В прежней жизни я, наезжая в Москву, нечасто бывал в ЦДЛ. Делать мне там было нечего, а заходил я туда либо в ресторан, либо на кинопросмотры. Легко сказать, 'заходил'. Членом Союза писателей я не был, так что мне туда надо было проходить или чтобы меня проводили.

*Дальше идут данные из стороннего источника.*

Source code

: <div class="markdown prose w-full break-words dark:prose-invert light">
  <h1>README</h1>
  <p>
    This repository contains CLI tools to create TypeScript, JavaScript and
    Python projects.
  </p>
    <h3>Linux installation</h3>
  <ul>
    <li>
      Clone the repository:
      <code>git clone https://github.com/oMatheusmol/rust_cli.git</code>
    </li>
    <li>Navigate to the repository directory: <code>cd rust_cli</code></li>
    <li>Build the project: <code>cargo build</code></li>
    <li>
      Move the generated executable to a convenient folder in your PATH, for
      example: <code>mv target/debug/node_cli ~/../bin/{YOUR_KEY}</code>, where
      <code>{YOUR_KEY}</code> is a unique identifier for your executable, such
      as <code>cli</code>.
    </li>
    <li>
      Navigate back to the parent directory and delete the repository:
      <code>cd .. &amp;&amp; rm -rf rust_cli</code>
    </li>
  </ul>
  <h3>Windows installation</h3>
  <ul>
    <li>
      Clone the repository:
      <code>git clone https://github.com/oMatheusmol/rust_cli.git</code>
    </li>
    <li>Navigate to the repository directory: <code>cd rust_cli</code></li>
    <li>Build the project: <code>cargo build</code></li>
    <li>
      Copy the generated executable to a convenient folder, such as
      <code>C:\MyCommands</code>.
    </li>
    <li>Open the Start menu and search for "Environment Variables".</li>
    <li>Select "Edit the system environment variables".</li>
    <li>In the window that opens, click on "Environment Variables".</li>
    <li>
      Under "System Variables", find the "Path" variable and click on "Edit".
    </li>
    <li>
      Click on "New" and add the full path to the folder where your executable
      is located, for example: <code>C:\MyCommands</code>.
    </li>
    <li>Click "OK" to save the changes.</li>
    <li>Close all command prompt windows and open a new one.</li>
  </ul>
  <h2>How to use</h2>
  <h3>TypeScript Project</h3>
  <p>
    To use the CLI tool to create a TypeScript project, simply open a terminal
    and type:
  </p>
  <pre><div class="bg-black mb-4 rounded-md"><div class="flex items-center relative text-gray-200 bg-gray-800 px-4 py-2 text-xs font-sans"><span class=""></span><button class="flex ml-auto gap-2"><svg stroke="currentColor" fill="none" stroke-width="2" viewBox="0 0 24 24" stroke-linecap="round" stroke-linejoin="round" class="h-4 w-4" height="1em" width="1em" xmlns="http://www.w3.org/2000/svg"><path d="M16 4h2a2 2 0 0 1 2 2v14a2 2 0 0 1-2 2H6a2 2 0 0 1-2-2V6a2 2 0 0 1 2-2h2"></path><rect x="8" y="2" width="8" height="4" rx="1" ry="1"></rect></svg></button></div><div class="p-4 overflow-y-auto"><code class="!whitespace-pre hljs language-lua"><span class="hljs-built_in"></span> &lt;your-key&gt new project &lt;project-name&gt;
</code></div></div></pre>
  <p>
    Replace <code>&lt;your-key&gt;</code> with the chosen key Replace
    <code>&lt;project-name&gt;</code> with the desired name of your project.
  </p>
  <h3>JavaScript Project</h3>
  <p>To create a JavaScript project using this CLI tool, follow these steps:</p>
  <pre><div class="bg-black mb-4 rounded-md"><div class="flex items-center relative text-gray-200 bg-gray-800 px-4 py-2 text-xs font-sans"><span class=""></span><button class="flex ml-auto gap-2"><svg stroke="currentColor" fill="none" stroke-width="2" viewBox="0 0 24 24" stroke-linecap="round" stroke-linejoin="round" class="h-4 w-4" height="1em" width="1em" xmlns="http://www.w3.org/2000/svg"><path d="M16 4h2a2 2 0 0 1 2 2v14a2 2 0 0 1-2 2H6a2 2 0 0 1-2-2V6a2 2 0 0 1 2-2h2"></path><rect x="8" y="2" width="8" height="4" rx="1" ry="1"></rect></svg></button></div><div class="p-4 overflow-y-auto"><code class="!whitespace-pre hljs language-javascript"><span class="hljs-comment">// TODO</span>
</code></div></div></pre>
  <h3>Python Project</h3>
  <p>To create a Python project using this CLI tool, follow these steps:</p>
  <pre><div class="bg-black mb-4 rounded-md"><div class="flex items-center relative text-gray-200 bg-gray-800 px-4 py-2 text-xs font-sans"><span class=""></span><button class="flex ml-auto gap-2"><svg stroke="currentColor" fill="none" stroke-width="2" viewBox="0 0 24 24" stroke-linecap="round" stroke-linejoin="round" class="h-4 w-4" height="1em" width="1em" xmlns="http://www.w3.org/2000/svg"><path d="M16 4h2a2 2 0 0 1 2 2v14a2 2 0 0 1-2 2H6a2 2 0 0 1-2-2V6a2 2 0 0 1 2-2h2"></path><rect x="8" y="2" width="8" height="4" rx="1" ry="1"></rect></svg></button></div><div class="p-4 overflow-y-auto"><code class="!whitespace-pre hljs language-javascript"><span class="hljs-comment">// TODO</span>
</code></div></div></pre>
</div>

Проводили если не отец, то друзья, а то отец давал мне свой членский билет, советуя идти через контроль в густом потоке, когда им некогда присматриваться. Проходя таким образом, я всегда вспоминал простецкую шутку композитора Богословского, первого мужа И.Н., — на дежурный вопрос контролера 'Член дома?' он ответил: 'Нет, с собой'. Общее впечатление, сохранившееся в памяти от ЦДЛ, — густой праздничной толчеи: толпы подвыпивших людей у буфетной стойки и в ресторане, толпы в кинозале, счастливые тем, что вот смотрят недоступное простым смертным. (Как четко, в любых обстоятельствах, выявлялись тогда иерархии! Почему- то сохранилось в памяти мгновение, когда я стараюсь побыстрее пройти через контроль, помахивая папиным членским билетом, а боковым зрением вижу двух принаряженных женщин; контролеру одна из них просто говорит: 'Мы — Кожевниковы', — и их тут же пропускают.) Больше всего мне запомнился обед в ЦДЛ в декабрьский денек 69-го года. Накануне в ленинградском Доме писателей выступал Иосиф с чтением своих переводов. Это было редкое, большое событие, собралось много народу. Я пришел туда с чемоданом — в тот же вечер мне надо было ехать в командировку — через Москву в Ульяновск. Готовился номер 'Костра' к столетию Ленина, каждый из нас должен был что-то подготовить. Я придумал тему 'Книжная полка Володи Ульянова' и радовался своей хитрости — вместо того, чтобы лицемерить по поводу Ильича, я расскажу о примерном круге детского чтения в провинциальной интеллигентной семье сто лет назад. Перед началом выступления мы большой компанией засели в ресторане. Там, кроме героя дня, были художники Ковенчук и Беломлинский, Наташа Шарымова, Найман, Довлатов, не помню остальных. Так хорошо выпивалось, такие задушевные пошли разговоры, что, кроме самого чтеца, никто на чтение так и не пошел. Я напился куда больше обыкновенного. Объясняю это тем, что все же мучила мысль об Ульяновске. Как развивался вечер, плохо помню.